Evidence from prospective studies suggests that all-cause and/or CVD-related mortality is positively associated with specific sedentary behaviour contexts and domains, including TV-viewing,5–7 leisure screen-based activity,8 leisure-time sitting,9 sitting in main activities (during work, school and housework),10 riding in a car11 and occupations involving ‘mostly sitting’.12 Three prospective studies indicate that higher amounts of total time spent sitting is associated with greater risk of all-cause5 ,13 ,14 and CVD-related5 mortality and that associations between total sitting time and mortality are independent of the participants’ physical activity5 ,13 ,14 When assessed objectively with accelerometers, higher sedentary time also appears to be associated with higher risk of mortality independent of moderate-to-vigorous physical activity.15
This study aimed to build on this evidence base with an analysis of the HUNT3 population cohort from Nord-Trøndelag county, Norway. The advantage of this large population cohort study is that the information was collected on adults’ total sitting time, and also on TV-viewing and occupational sitting time. The purpose of this study was to examine the prospective associations of total sitting time, TV-viewing time and occupational sitting with mortality from all causes and cardiometabolic diseases (CMD).

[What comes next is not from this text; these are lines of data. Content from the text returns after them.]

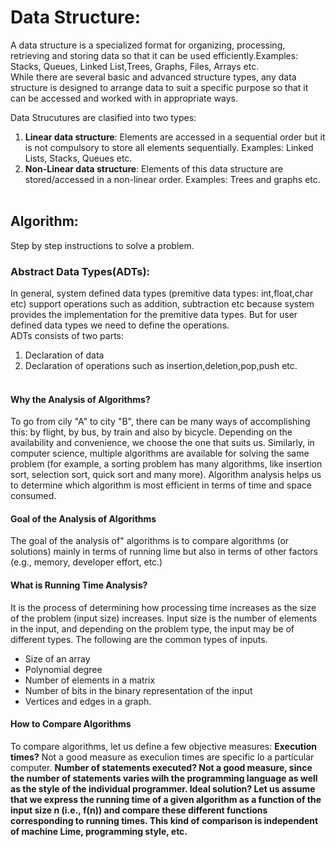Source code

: # Data Structure:
A data structure is a specialized format for organizing, processing, retrieving and storing data so that it can be used efficiently.Examples: Stacks, Queues, Linked List,Trees, Graphs, Files, Arrays etc. <br>
While there are several basic and advanced structure types, any data structure is designed to arrange data to suit a specific purpose so that it can be accessed and worked with in appropriate ways. <br>

Data Strucutures are clasified into two types:
  1. <b>Linear data structure</b>: Elements are accessed in a sequential order but it is not compulsory to store all elements sequentially. Examples: Linked Lists, Stacks, Queues etc.
  2. <b>Non-Linear data structure</b>: Elements of this data structure are stored/accessed in a non-linear order. Examples: Trees and graphs etc.
<br><br>

## Algorithm:
Step by step instructions to solve a problem.

### Abstract Data Types(ADTs):
In general, system defined data types (premitive data types: int,float,char etc) support operations such as addition, subtraction etc because system provides the implementation for the premitive data types. But for user defined data types we need to define the operations.<br>
ADTs consists of two parts:
1. Declaration of data
2. Declaration of operations such as insertion,deletion,pop,push etc.
<br><br>

#### Why the Analysis of Algorithms? 
To go from cily "A" to city "B", there can be many ways of accomplishing this: by flight, by bus, by train and also by bicycle. Depending on the availability and convenience, we choose the one that suits us. Similarly, in computer science, multiple algorithms are  available for solving the same problem (for example, a sorting problem has many algorithms, like insertion sort, selection sort, quick sort and many more). Algorithm analysis helps us to determine which algorithm is most efficient in terms of time and space consumed. 

#### Goal of the Analysis of Algorithms 
The goal of the analysis of" algorithms is to compare algorithms (or solutions) mainly in terms of running lime but also in terms of other factors (e.g., memory, developer effort, etc.) 

#### What is Running Time Analysis? 
It is the process of determining how processing time increases as the size of the problem (input size) increases. Input size is the number of elements in the input, and depending on the problem type, the input may be of different types. The following are the common types of inputs. 
  * Size of an array 
  * Polynomial degree 
  * Number of elements in a matrix 
  * Number of bits in the binary representation of the input 
  * Vertices and edges in a graph. 
  
#### How to Compare Algorithms 
To compare algorithms, let us define a few objective measures: 
<b>Execution times?</b> Not a good measure as execulion times are specific lo a particular computer. 
<b>Number of statements executed?<b> Not a good measure, since the number of statements varies wilh the programming language as well as the style of the individual programmer. 
<b>Ideal solution?</b> Let us assume that we express the running time of a given algorithm as a function of the input size n (i.e., f(n)) and compare these different functions corresponding to running times. This kind of comparison is independent of machine Lime, programming style, etc.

The Nord-Trøndelag Health Study (HUNT) is a large prospective population-based cohort study of residents of Nord-Trøndelag county (central Norway). To date, there have been three waves of data collection: 1985–1987 (HUNT1), 1995–1997 (HUNT2) and 2006–2008 (HUNT3).16 ,17
This paper focuses on the HUNT3 cohort; however, a substudy was conducted involving HUNT2 participants. We present details of the HUNT3 study population and measures in brief below, and a description of the HUNT2 cohort has been provided elsewhere.16 ,17
All Nord-Trøndelag county residents aged at least 20 years old were invited to participate in the HUNT3 survey with an invitation letter and questionnaire sent by post (n=94 194). Residents accepted the invitation by providing informed consent, completing the questionnaire and attending a clinic for a physical examination and additional questionnaire(s).16 ,17 HUNT3 had a response rate of 54% and 44% for the first and second questionnaires, respectively. Participants self-reported information on a range of health and lifestyle topics and demographic information (eg, education level, tobacco use, medical history and general health).
The HUNT2 and HUNT3 surveys and data access permissions for this study were approved by the Norwegian Data Inspectorate and the Regional Committee for Medical and Health Research Ethics (REC) in Mid Norway.
HUNT3 participants reported their total sitting time as a continuous measure in response to the question ‘About how many hours do you sit during an average day? (include work hours and leisure time) ’. This is similar to the sitting measure from the frequently used International Physical Activity Questionnaire that has shown acceptable reliability and validity18 ,19 Daily time spent watching TV, videos or DVD was assessed with the categories: <1, 1–3, 4–6, >6 h/day.
Participants rated their occupational sitting/activity using the following categories: ‘work that mostly involves sitting’; ‘work that requires much walking’; ‘work that requires much walking and lifting’; and ‘heavy physical labour’. This type of categorical occupational sitting/activity measure has been commonly used in other prospective cohort studies.12
The HUNT2 survey asked participants to indicate their occupational sitting/activity with the same question used in HUNT3, but it did not ask about total sitting time or daily TV-viewing, video or DVD time.
The HUNT3 survey recorded information about participants’ smoking (never smokers, ex-smokers or current smokers), participants’ self-rated general health at the time of survey (poor, not so good, good and very good) and their history of chronic illness (eg, heart disease, diabetes, stroke and cancer). Participants indicated whether or not they met the Norwegian physical activity recommendations for adults: ‘Do you have at least 30 min of physical activity daily at work or in your leisure time?’ (yes/no).
Height and weight were objectively measured at the physical examination and body mass index (BMI) was calculated as weight/height2 (kg/m2). Underweight was defined as BMI<18.5 kg/m2, normal weight as BMI 18.5–24.9 kg/m2, overweight as BMI 25–29.9 kg/m2 and obese as ≥30 kg/m2. Participants’ sex and date of birth information were obtained via their National Personal Identification Numbers.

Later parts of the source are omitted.